▶ _ABOUT THIS TASK_
Search the records for the string "principales" and copy every line in which it appears.

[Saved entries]
• • • • • • •
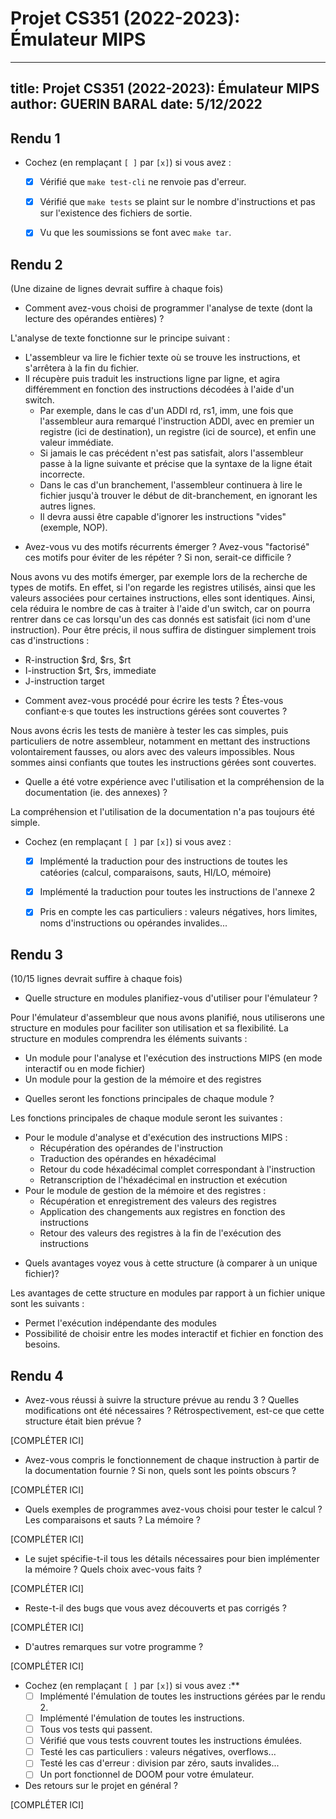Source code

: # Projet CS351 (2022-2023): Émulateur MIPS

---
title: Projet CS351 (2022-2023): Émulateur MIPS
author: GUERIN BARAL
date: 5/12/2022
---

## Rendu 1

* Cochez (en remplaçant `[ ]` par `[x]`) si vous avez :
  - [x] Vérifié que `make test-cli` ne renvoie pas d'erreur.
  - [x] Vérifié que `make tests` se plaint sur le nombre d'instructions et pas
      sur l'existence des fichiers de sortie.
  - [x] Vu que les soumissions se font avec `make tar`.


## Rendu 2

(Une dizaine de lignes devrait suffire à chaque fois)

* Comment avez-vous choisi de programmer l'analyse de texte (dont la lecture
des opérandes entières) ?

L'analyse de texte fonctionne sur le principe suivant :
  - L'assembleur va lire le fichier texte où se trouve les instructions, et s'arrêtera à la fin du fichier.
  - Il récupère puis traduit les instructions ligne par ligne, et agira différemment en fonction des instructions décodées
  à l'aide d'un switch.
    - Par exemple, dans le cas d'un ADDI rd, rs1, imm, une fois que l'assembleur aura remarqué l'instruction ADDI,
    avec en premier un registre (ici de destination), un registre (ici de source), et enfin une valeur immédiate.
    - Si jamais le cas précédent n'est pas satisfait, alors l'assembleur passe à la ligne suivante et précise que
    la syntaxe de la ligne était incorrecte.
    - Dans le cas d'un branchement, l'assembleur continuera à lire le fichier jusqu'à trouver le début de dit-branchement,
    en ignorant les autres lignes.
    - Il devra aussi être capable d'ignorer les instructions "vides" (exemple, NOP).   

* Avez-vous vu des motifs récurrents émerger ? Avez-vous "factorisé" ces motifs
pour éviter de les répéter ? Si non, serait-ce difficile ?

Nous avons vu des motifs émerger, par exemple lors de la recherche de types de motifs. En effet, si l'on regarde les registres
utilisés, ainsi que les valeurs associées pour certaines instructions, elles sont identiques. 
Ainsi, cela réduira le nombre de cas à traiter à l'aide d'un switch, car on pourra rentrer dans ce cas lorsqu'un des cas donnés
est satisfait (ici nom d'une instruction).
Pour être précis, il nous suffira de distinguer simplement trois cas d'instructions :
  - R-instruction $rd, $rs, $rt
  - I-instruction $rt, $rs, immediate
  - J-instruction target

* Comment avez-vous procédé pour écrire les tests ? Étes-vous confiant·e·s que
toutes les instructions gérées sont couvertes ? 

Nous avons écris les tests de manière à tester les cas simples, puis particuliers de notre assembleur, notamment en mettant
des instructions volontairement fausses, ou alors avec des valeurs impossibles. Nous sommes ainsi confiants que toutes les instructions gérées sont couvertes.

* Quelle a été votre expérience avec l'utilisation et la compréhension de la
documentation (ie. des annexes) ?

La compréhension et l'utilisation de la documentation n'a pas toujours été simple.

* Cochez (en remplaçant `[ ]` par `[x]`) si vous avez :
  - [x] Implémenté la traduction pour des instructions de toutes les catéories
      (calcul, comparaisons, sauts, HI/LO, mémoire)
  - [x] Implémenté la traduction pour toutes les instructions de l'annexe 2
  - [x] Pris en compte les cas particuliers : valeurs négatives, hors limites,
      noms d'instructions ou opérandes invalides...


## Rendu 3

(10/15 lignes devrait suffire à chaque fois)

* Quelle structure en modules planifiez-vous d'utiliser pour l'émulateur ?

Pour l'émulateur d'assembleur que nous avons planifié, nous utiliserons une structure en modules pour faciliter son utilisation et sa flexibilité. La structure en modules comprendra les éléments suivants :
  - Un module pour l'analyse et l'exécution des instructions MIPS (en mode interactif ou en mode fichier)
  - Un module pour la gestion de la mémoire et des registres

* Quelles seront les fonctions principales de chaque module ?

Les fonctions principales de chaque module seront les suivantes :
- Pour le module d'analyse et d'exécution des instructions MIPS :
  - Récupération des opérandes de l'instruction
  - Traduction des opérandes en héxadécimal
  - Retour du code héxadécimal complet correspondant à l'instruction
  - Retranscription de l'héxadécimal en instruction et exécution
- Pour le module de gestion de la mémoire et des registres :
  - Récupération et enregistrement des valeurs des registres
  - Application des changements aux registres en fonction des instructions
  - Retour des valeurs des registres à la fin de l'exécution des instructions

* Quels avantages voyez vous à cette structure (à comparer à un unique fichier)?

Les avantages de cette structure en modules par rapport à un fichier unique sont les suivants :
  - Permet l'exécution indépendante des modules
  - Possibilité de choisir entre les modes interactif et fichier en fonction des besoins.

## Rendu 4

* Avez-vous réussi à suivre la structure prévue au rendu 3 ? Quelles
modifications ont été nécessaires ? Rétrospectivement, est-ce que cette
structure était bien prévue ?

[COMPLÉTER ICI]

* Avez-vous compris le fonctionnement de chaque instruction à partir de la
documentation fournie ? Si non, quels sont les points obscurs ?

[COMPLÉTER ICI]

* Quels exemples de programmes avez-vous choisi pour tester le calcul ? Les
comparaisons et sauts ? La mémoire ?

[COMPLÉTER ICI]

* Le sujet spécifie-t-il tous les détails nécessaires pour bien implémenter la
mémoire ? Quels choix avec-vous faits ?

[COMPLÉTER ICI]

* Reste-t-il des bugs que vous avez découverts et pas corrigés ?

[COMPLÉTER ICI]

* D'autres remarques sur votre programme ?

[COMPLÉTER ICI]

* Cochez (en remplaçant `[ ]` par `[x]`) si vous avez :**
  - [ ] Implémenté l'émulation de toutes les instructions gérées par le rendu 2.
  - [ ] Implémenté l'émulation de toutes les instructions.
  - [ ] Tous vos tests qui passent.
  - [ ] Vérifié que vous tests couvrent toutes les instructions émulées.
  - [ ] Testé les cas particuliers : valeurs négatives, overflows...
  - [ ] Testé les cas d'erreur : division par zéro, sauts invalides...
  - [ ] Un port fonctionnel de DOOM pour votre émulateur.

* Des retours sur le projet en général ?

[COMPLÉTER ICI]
• • • • • • •
▶ _OUTPUT OF THE EXERCISE_
* Quelles seront les fonctions principales de chaque module ?
Les fonctions principales de chaque module seront les suivantes :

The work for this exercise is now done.